THE PROBLEM:
Type out all the records word for word. Any pictures are to be left out.
··· DATA FOR PROCESSING
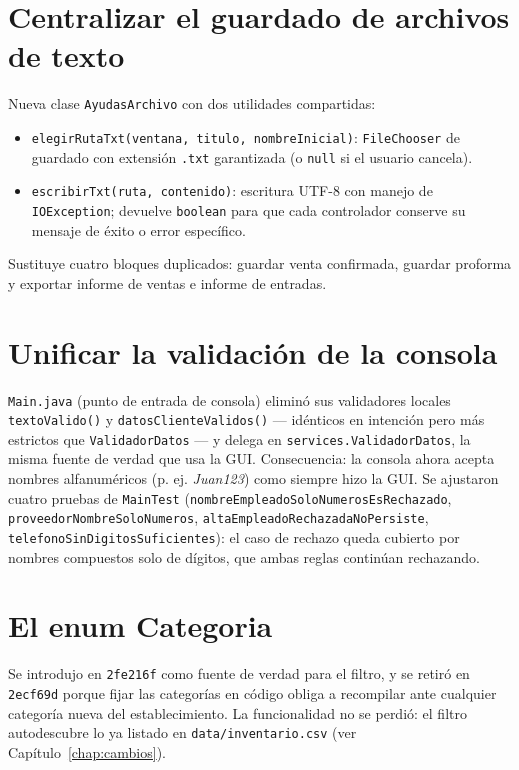 \section{Centralizar el guardado de archivos de texto}
Nueva clase \texttt{AyudasArchivo} con dos utilidades compartidas:
\begin{itemize}
\item \texttt{elegirRutaTxt(ventana, titulo, nombreInicial)}: \texttt{FileChooser} de guardado con extensión \texttt{.txt} garantizada (o \texttt{null} si el usuario cancela).
\item \texttt{escribirTxt(ruta, contenido)}: escritura UTF-8 con manejo de \texttt{IOException}; devuelve \texttt{boolean} para que cada controlador conserve su mensaje de éxito o error específico.
\end{itemize}
Sustituye cuatro bloques duplicados: guardar venta confirmada, guardar proforma y exportar informe de ventas e informe de entradas.

\section{Unificar la validación de la consola}
\texttt{Main.java} (punto de entrada de consola) eliminó sus validadores locales \texttt{textoValido()} y \texttt{datosClienteValidos()} — idénticos en intención pero más estrictos que \texttt{ValidadorDatos} — y delega en \texttt{services.ValidadorDatos}, la misma fuente de verdad que usa la GUI. Consecuencia: la consola ahora acepta nombres alfanuméricos (p. ej. \emph{Juan123}) como siempre hizo la GUI. Se ajustaron cuatro pruebas de \texttt{MainTest} (\texttt{nombreEmpleadoSoloNumerosEsRechazado}, \texttt{proveedorNombreSoloNumeros}, \texttt{altaEmpleadoRechazadaNoPersiste}, \texttt{telefonoSinDigitosSuficientes}): el caso de rechazo queda cubierto por nombres compuestos solo de dígitos, que ambas reglas continúan rechazando.

\section{El enum Categoria}
Se introdujo en \texttt{2fe216f} como fuente de verdad para el filtro, y se retiró en \texttt{2ecf69d} porque fijar las categorías en código obliga a recompilar ante cualquier categoría nueva del establecimiento. La funcionalidad no se perdió: el filtro autodescubre lo ya listado en \texttt{data/inventario.csv} (ver Capítulo~\ref{chap:cambios}).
······
YOUR RESPONSE:
 \section{Centralizar el guardado de archivos de texto}
Nueva clase \texttt{AyudasArchivo} con dos utilidades compartidas:
\begin{itemize}
\item \texttt{elegirRutaTxt(ventana, titulo, nombreInicial)}: \texttt{FileChooser} de guardado con extensión \texttt{.txt} garantizada (o \texttt{null} si el usuario cancela).
\item \texttt{escribirTxt(ruta, contenido)}: escritura UTF-8 con manejo de \texttt{IOException}; devuelve \texttt{boolean} para que cada controlador conserve su mensaje de éxito o error específico.
\end{itemize}
Sustituye cuatro bloques duplicados: guardar venta confirmada, guardar proforma y exportar informe de ventas e informe de entradas.

\section{Unificar la validación de la consola}
\texttt{Main.java} (punto de entrada de consola) eliminó sus validadores locales \texttt{textoValido()} y \texttt{datosClienteValidos()} — idénticos en intención pero más estrictos que \texttt{ValidadorDatos} — y delega en \texttt{services.ValidadorDatos}, la misma fuente de verdad que usa la GUI. Consecuencia: la consola ahora acepta nombres alfanuméricos (p. ej. \emph{Juan123}) como siempre hizo la GUI. Se ajustaron cuatro pruebas de \texttt{MainTest} (\texttt{nombreEmpleadoSoloNumerosEsRechazado}, \texttt{proveedorNombreSoloNumeros}, \texttt{altaEmpleadoRechazadaNoPersiste}, \texttt{telefonoSinDigitosSuficientes}): el caso de rechazo queda cubierto por nombres compuestos solo de dígitos, que ambas reglas continúan rechazando.

\section{El enum Categoria}
Se introdujo en \texttt{2fe216f} como fuente de verdad para el filtro, y se retiró en \texttt{2ecf69d} porque fijar las categorías en código obliga a recompilar ante cualquier categoría nueva del establecimiento. La funcionalidad no se perdió: el filtro autodescubre lo ya listado en \texttt{data/inventario.csv} (ver Capítulo~\ref{chap:cambios}).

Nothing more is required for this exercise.